Australian trade minister Emerson in free trade talks
Despite job losses and factory closures in the Australian food manufacturing sector, Trade Minister Craig Emerson remains optimistic about expanding demand for food and dairy product exports from Australia to South East Asia.
Mr Emerson told an ABC morning radio program that the Shepparton to Albury-Wodonga region (also known as the Goulburn Valley- Murray Valley region) is ideally positioned to cope with future increased demand.

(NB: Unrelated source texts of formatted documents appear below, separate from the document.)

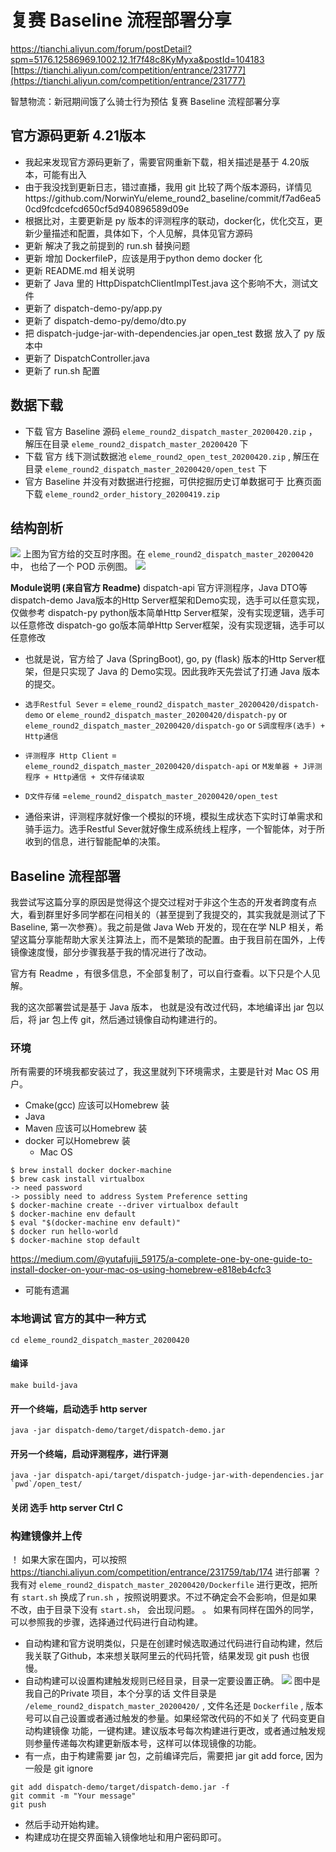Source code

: # 复赛 Baseline 流程部署分享
https://tianchi.aliyun.com/forum/postDetail?spm=5176.12586969.1002.12.1f7f48c8KyMyxa&postId=104183
[https://tianchi.aliyun.com/competition/entrance/231777](https://tianchi.aliyun.com/competition/entrance/231777)

智慧物流：新冠期间饿了么骑士行为预估 复赛 
Baseline 流程部署分享

## 官方源码更新 4.21版本
* 我起来发现官方源码更新了，需要官网重新下载，相关描述是基于 4.20版本，可能有出入
* 由于我没找到更新日志，错过直播，我用 git 比较了两个版本源码，详情见https://github.com/NorwinYu/eleme_round2_baseline/commit/f7ad6ea50cd9fcdcefcd650cf5d940896589d09e
* 根据比对，主要更新是 py 版本的评测程序的联动，docker化，优化交互，更新少量描述和配置，具体如下，个人见解，具体见官方源码
* 更新 解决了我之前提到的 run.sh 替换问题
* 更新 增加 DockerfileP，应该是用于python demo docker 化
* 更新 README.md 相关说明
* 更新了 Java 里的 HttpDispatchClientImplTest.java 这个影响不大，测试文件
* 更新了 dispatch-demo-py/app.py  
* 更新了 dispatch-demo-py/demo/dto.py
* 把 dispatch-judge-jar-with-dependencies.jar open_test 数据 放入了 py 版本中
* 更新了 DispatchController.java
* 更新了 run.sh 配置

## 数据下载
* 下载 官方 Baseline 源码 `eleme_round2_dispatch_master_20200420.zip` ， 解压在目录
`eleme_round2_dispatch_master_20200420` 下
* 下载 官方 线下测试数据池 `eleme_round2_open_test_20200420.zip` , 解压在目录
`eleme_round2_dispatch_master_20200420/open_test` 下
* 官方 Baseline 并没有对数据进行挖掘，可供挖掘历史订单数据可于 比赛页面下载
`eleme_round2_order_history_20200419.zip`

## 结构剖析
![](%E5%A4%8D%E8%B5%9B%20Baseline%20%E6%B5%81%E7%A8%8B%E9%83%A8%E7%BD%B2%E5%88%86%E4%BA%AB/Screen%20Shot%202020-04-21%20at%206.06.29%20AM.png)
上图为官方给的交互时序图。在 `eleme_round2_dispatch_master_20200420`  中， 也给了一个 POD 示例图。
![](%E5%A4%8D%E8%B5%9B%20Baseline%20%E6%B5%81%E7%A8%8B%E9%83%A8%E7%BD%B2%E5%88%86%E4%BA%AB/deploy.png)

**Module说明 (来自官方 Readme)**
dispatch-api 官方评测程序，Java DTO等
dispatch-demo Java版本的Http Server框架和Demo实现，选手可以任意实现，仅做参考
dispatch-py python版本简单Http Server框架，没有实现逻辑，选手可以任意修改
dispatch-go go版本简单Http Server框架，没有实现逻辑，选手可以任意修改

* 也就是说，官方给了 Java (SpringBoot), go, py (flask) 版本的Http Server框架，但是只实现了 Java 的 Demo实现。因此我昨天先尝试了打通 Java 版本的提交。

*  `选手Restful Sever`  =  `eleme_round2_dispatch_master_20200420/dispatch-demo`  or  `eleme_round2_dispatch_master_20200420/dispatch-py`  or  `eleme_round2_dispatch_master_20200420/dispatch-go`  or `S调度程序(选手) + Http通信`
* `评测程序 Http Client` = `eleme_round2_dispatch_master_20200420/dispatch-api`  or `M发单器 + J评测程序 + Http通信 + 文件存储读取`
* `D文件存储` =`eleme_round2_dispatch_master_20200420/open_test`
* 通俗来讲，评测程序就好像一个模拟的环境，模拟生成状态下实时订单需求和骑手运力。选手Restful Sever就好像生成系统线上程序，一个智能体，对于所收到的信息，进行智能配单的决策。
## Baseline 流程部署
我尝试写这篇分享的原因是觉得这个提交过程对于非这个生态的开发者跨度有点大，看到群里好多同学都在问相关的（甚至提到了我提交的，其实我就是测试了下 Baseline, 第一次参赛）。我之前是做 Java Web 开发的，现在在学 NLP 相关，希望这篇分享能帮助大家关注算法上，而不是繁琐的配置。由于我目前在国外，上传镜像速度慢，部分步骤我基于我的情况进行了改动。

官方有 Readme ，有很多信息，不全部复制了，可以自行查看。以下只是个人见解。

我的这次部署尝试是基于 Java 版本， 也就是没有改过代码，本地编译出 jar 包以后，将 jar 包上传 git，然后通过镜像自动构建进行的。

### 环境 
所有需要的环境我都安装过了，我这里就列下环境需求，主要是针对 Mac OS 用户。
* Cmake(gcc)  应该可以Homebrew 装
* Java
* Maven 应该可以Homebrew 装
* docker 可以Homebrew 装
	* Mac OS
```
$ brew install docker docker-machine
$ brew cask install virtualbox
-> need password
-> possibly need to address System Preference setting
$ docker-machine create --driver virtualbox default
$ docker-machine env default
$ eval "$(docker-machine env default)"
$ docker run hello-world
$ docker-machine stop default
```

https://medium.com/@yutafujii_59175/a-complete-one-by-one-guide-to-install-docker-on-your-mac-os-using-homebrew-e818eb4cfc3
* 可能有遗漏

### 本地调试 官方的其中一种方式
`cd eleme_round2_dispatch_master_20200420`
#### 编译
`make build-java`
#### 开一个终端，启动选手 http server
```
java -jar dispatch-demo/target/dispatch-demo.jar
```
#### 开另一个终端，启动评测程序，进行评测
```
java -jar dispatch-api/target/dispatch-judge-jar-with-dependencies.jar `pwd`/open_test/
```
#### 关闭 选手 http server Ctrl C

### 构建镜像并上传
！ 如果大家在国内，可以按照 https://tianchi.aliyun.com/competition/entrance/231759/tab/174 进行部署
？ 我有对 `eleme_round2_dispatch_master_20200420/Dockerfile` 进行更改，把所有 `start.sh` 换成了`run.sh` ，按照说明要求。不过不确定会不会影响，但是如果不改，由于目录下没有 `start.sh`， 会出现问题。
。 如果有同样在国外的同学，可以参照我的步骤，选择通过代码进行自动构建。
* 自动构建和官方说明类似，只是在创建时候选取通过代码进行自动构建，然后我关联了Github，本来想关联阿里云的代码托管，结果发现 git push 也很慢。
* 自动构建可以设置构建触发规则已经目录，目录一定要设置正确。
![](%E5%A4%8D%E8%B5%9B%20Baseline%20%E6%B5%81%E7%A8%8B%E9%83%A8%E7%BD%B2%E5%88%86%E4%BA%AB/Screen%20Shot%202020-04-21%20at%206.55.34%20AM.png)
图中是我自己的Private 项目，本个分享的话 文件目录是 `/eleme_round2_dispatch_master_20200420/` , 文件名还是 `Dockerfile` , 版本号可以自己设置或者通过触发的参量。如果经常改代码的不如关了 代码变更自动构建镜像 功能，一键构建。建议版本号每次构建进行更改，或者通过触发规则参量传递每次构建更新版本号，这样可以体现镜像的功能。
* 有一点，由于构建需要 jar 包，之前编译完后，需要把 jar  git add  force, 因为一般是 git ignore

```
git add dispatch-demo/target/dispatch-demo.jar -f
git commit -m "Your message"
git push
```

* 然后手动开始构建。
* 构建成功在提交界面输入镜像地址和用户密码即可。





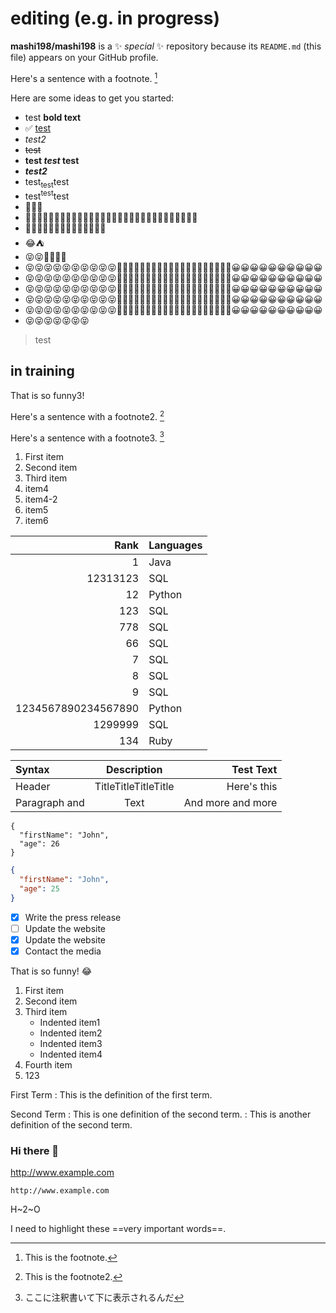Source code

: #  editing (e.g. in progress)

**mashi198/mashi198** is a ✨ _special_ ✨ repository because its `README.md` (this file) appears on your GitHub profile.

Here's a sentence with a footnote. [^1]
[^1]: This is the footnote.


Here are some ideas to get you started:

- test **bold text**
- ✅  [test](https://www.example.com)
- _test2_
- ~~test~~
- **test _test_ test**
- ***test2***
- test<sub>test</sub>test
- test<sup>test</sup>test
- :star_struck::joy::tent:
- :star_struck:😝🤣🤔😝😀🤔😝🤔😝:joy::tent:🤣🤣😉😀🤔:joy::tent:🤔😉😝😝🤔😉😀🤔😀🤣🤔
- :star_struck:😝🤣🤔😉😀🤔😀🤔😝🤣🤔:joy::tent:
- :joy::tent:
- 😝😝🤣🤣🤔🤔
- 😝😝😝😝😝😝😝😝😝😝🤣🤣🤣🤣🤣🤣🤣🤣🤣🤣🤔🤔🤔🤔🤔🤔🤔🤔🤔🤔😀😀😀😀😀😀😀😀😀😀
- 😝😝😝😝😝😝😝😝😝😝🤣🤣🤣🤣🤣🤣🤣🤣🤣🤣🤔🤔🤔🤔🤔🤔🤔🤔🤔🤔😀😀😀😀😀😀😀😀😀😀
- 😝😝😝😝😝😝😝😝😝😝🤣🤣🤣🤣🤣🤣🤣🤣🤣🤣🤔🤔🤔🤔🤔🤔🤔🤔🤔🤔😀😀😀😀😀😀😀😀😀😀
- 😝😝😝😝😝😝😝😝😝😝🤣🤣🤣🤣🤣🤣🤣🤣🤣🤣🤔🤔🤔🤔🤔🤔🤔🤔🤔🤔😀😀😀😀😀😀😀😀😀😀
- 😝😝😝😝😝😝😝😝😝😝🤣🤣🤣🤣🤣🤣🤣🤣🤣🤣🤔🤔🤔🤔🤔🤔🤔🤔🤔🤔😀😀😀😀😀😀😀😀😀😀
- 😝😝😝😝😝😝😝
 
  

> test
##  in training
That is so funny3! 

Here's a sentence with a footnote2. [^2]
[^2]: This is the footnote2.

Here's a sentence with a footnote3. [^3]
[^3]: ここに注釈書いて下に表示されるんだ

1. First item
0. Second item
8. Third item
5. item4
4. item4-2
3. item5
4. item6

| Rank | Languages |
|-----:|-----------|
|1     | Java      |
|12313123|SQL|
|12|Python|
|123|SQL|
|778|SQL|
|66|SQL|
|7|SQL|
|8|SQL|
|9|SQL|
|1234567890234567890|Python|
|1299999|SQL|
|134|Ruby|

|Syntax|Description|Test Text|
|:---|:---:|---:|
|Header|TitleTitleTitleTitle|Here's this|
|Paragraph and|Text|And more and more|

```
{
  "firstName": "John",
  "age": 26
}
```

```json
{
  "firstName": "John",
  "age": 25
}
```

- [x] Write the press release
- [ ] Update the website
- [x] Update the website
- [x] Contact the media

That is so funny! :joy:
1. First item
2. Second item
3. Third item
    - Indented item1
    - Indented item2
    - Indented item3
    - Indented item4
4. Fourth item
5. 123

First Term
: This is the definition of the first term.

Second Term
: This is one definition of the second term.
: This is another definition of the second term.
### Hi there 👋
http://www.example.com

`http://www.example.com`
<!--
At the command prompt, type nano.
At the command prompt, type `nano`.
-->

H~2~O

I need to highlight these ==very important words==.

<!--
**mashi198/mashi198** is a ✨ _special_ ✨ repository because its `README.md` (this file) appears on your GitHub profile.

Here are some ideas to get you started:

- 🔭 I’m currently working on ...
- 🌱 I’m currently learning ...
- 👯 I’m looking to collaborate on ...
- 🤔 I’m looking for help with ...
- 💬 Ask me about ...
- 📫 How to reach me: ...
- 😄 Pronouns: ...
- ⚡ Fun fact: ...
-->
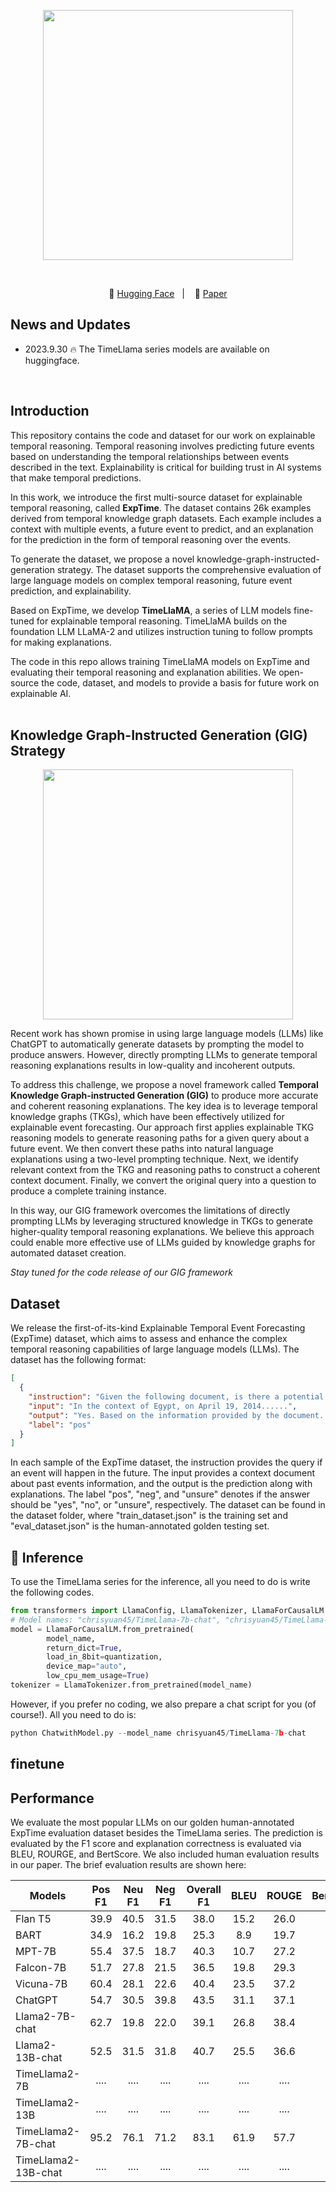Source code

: <br><br>

<p align="center">
    <img src="https://github.com/chenhan97/TimeLlama/pics/llama.jpg" width="400"/>
<p>
<br>

<p align="center">
        🤗 <a href="https://huggingface.co/chrisyuan45/TimeLlama-7b-chat">Hugging Face</a>&nbsp&nbsp | &nbsp&nbsp 📑 <a href="https://arxiv.org/abs/">Paper</a>
<br>
  
## News and Updates

* 2023.9.30 🔥 The TimeLlama series models are available on huggingface. 
<br>

## Introduction
  
This repository contains the code and dataset for our work on explainable temporal reasoning. Temporal reasoning involves predicting future events based on understanding the temporal relationships between events described in the text. Explainability is critical for building trust in AI systems that make temporal predictions.

In this work, we introduce the first multi-source dataset for explainable temporal reasoning, called **ExpTime**. The dataset contains 26k examples derived from temporal knowledge graph datasets. Each example includes a context with multiple events, a future event to predict, and an explanation for the prediction in the form of temporal reasoning over the events.

To generate the dataset, we propose a novel knowledge-graph-instructed-generation strategy. The dataset supports the comprehensive evaluation of large language models on complex temporal reasoning, future event prediction, and explainability.

Based on ExpTime, we develop **TimeLlaMA**, a series of LLM models fine-tuned for explainable temporal reasoning. TimeLlaMA builds on the foundation LLM LLaMA-2 and utilizes instruction tuning to follow prompts for making explanations.

The code in this repo allows training TimeLlaMA models on ExpTime and evaluating their temporal reasoning and explanation abilities. We open-source the code, dataset, and models to provide a basis for future work on explainable AI.
<br><br>

## Knowledge Graph-Instructed Generation (GIG) Strategy

<p align="center">
    <img src="https://github.com/chenhan97/TimeLlama/pics/gig.jpg" width="400"/>
<p>
Recent work has shown promise in using large language models (LLMs) like ChatGPT to automatically generate datasets by prompting the model to produce answers. However, directly prompting LLMs to generate temporal reasoning explanations results in low-quality and incoherent outputs.

To address this challenge, we propose a novel framework called **Temporal Knowledge Graph-instructed Generation (GIG)** to produce more accurate and coherent reasoning explanations. The key idea is to leverage temporal knowledge graphs (TKGs), which have been effectively utilized for explainable event forecasting. Our approach first applies explainable TKG reasoning models to generate reasoning paths for a given query about a future event. We then convert these paths into natural language explanations using a two-level prompting technique. Next, we identify relevant context from the TKG and reasoning paths to construct a coherent context document. Finally, we convert the original query into a question to produce a complete training instance.

In this way, our GIG framework overcomes the limitations of directly prompting LLMs by leveraging structured knowledge in TKGs to generate higher-quality temporal reasoning explanations. We believe this approach could enable more effective use of LLMs guided by knowledge graphs for automated dataset creation.

*Stay tuned for the code release of our GIG framework*
<br>

## Dataset
We release the first-of-its-kind Explainable Temporal Event Forecasting (ExpTime) dataset, which aims to assess and enhance the complex temporal reasoning capabilities of large language models (LLMs). The dataset has the following format:
```json
[
  {
    "instruction": "Given the following document, is there a potential that......",
    "input": "In the context of Egypt, on April 19, 2014......",
    "output": "Yes. Based on the information provided by the document......",
    "label": "pos"
  }
]
```
In each sample of the ExpTime dataset, the instruction provides the query if an event will happen in the future. The input provides a context document about past events information, and the output is the prediction along with explanations. The label "pos", "neg", and "unsure" denotes if the answer should be "yes", "no", or "unsure", respectively. The dataset can be found in the dataset folder, where "train_dataset.json" is the training set and "eval_dataset.json" is the human-annotated golden testing set.

## 🤗 Inference
To use the TimeLlama series for the inference, all you need to do is write the following codes.
```python
from transformers import LlamaConfig, LlamaTokenizer, LlamaForCausalLM
# Model names: "chrisyuan45/TimeLlama-7b-chat", "chrisyuan45/TimeLlama-13b-chat"
model = LlamaForCausalLM.from_pretrained(
        model_name,
        return_dict=True,
        load_in_8bit=quantization,
        device_map="auto",
        low_cpu_mem_usage=True)
tokenizer = LlamaTokenizer.from_pretrained(model_name)
```
However, if you prefer no coding, we also prepare a chat script for you (of course!). All you need to do is:
```python
python ChatwithModel.py --model_name chrisyuan45/TimeLlama-7b-chat
```

## finetune


## Performance

We evaluate the most popular LLMs on our golden human-annotated ExpTime evaluation dataset besides the TimeLlama series. The prediction is evaluated by the F1 score and explanation correctness is evaluated via BLEU, ROURGE, and BertScore. We also included human evaluation results in our paper. The brief evaluation results are shown here: 

| Models              | Pos F1 | Neu F1 | Neg F1 | Overall F1 | BLEU | ROUGE | BertScore |
|---------------------|:------:|:------:|:------:|:----------:|:----:|:-----:|:---------:|
| Flan T5             | 39.9   |  40.5  | 31.5   |   38.0     | 15.2 | 26.0  | 76.9      |
| BART                | 34.9   |  16.2  | 19.8   |   25.3     | 8.9  | 19.7  | 74.9      |
| MPT-7B              | 55.4   |  37.5  | 18.7   |   40.3     | 10.7 | 27.2  | 80.1      |
| Falcon-7B           | 51.7   |  27.8  | 21.5   |   36.5     | 19.8 | 29.3  | 79.9      |
| Vicuna-7B           | 60.4   |  28.1  | 22.6   |   40.4     | 23.5 | 37.2  | 83.3      |
| ChatGPT             | 54.7   |  30.5  | 39.8   |   43.5     | 31.1 | 37.1  | 83.7      |
| Llama2-7B-chat      | 62.7   |  19.8  | 22.0   |   39.1     | 26.8 | 38.4  | 83.8      |
| Llama2-13B-chat     | 52.5   |  31.5  | 31.8   |   40.7     | 25.5 | 36.6  | 83.4      |
| TimeLlama2-7B       | ....   |  ....  | ....   |   ....     | .... | ....  | ....      |
| TimeLlama2-13B      | ....   |  ....  | ....   |   ....     | .... | ....  | ....      |
| TimeLlama2-7B-chat  | 95.2   |  76.1  | 71.2   |   83.1     | 61.9 | 57.7  | 90.4      |
| TimeLlama2-13B-chat | ....   |  ....  | ....   |   ....     | .... | ....  | ....      |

“What’s going to happen is that the tastes of this rapidly growing middle-class are going to be such that they’ll be demanding high quality food and services and manufactured goods. I see a real opportunity for Albury Wodonga and the wider region to cash in on premium produce (and) dairy produce,” Mr Emerson told the ABC in a radio interview today.
The recent drop in dairy prices does not appear to have diminished the Trade Minister’s optimism.
The Trade Minister has been engaged of late in more Trans-Pacific Partnership (TPP) negotiations. The new negotiations are said to be aimed at extending free trade across Asian Pacific regions beyond the current foundation countries of Australia, Brunei, Chile, New Zealand and Singapore, since the TPP was formed in 2006.
However, in an article published today by The Age newspaper, written by Business Day writer Peter Martin, the current negotiations of the TPP were criticised as being “entirely opaque”. This is a view shared by the Australian Productivity Commission, which made a recommendation that the Trade Minister “publish an independent and transparent assessment of future free-trade agreements.” So far, Minister Emerson has not accepted this recommendation.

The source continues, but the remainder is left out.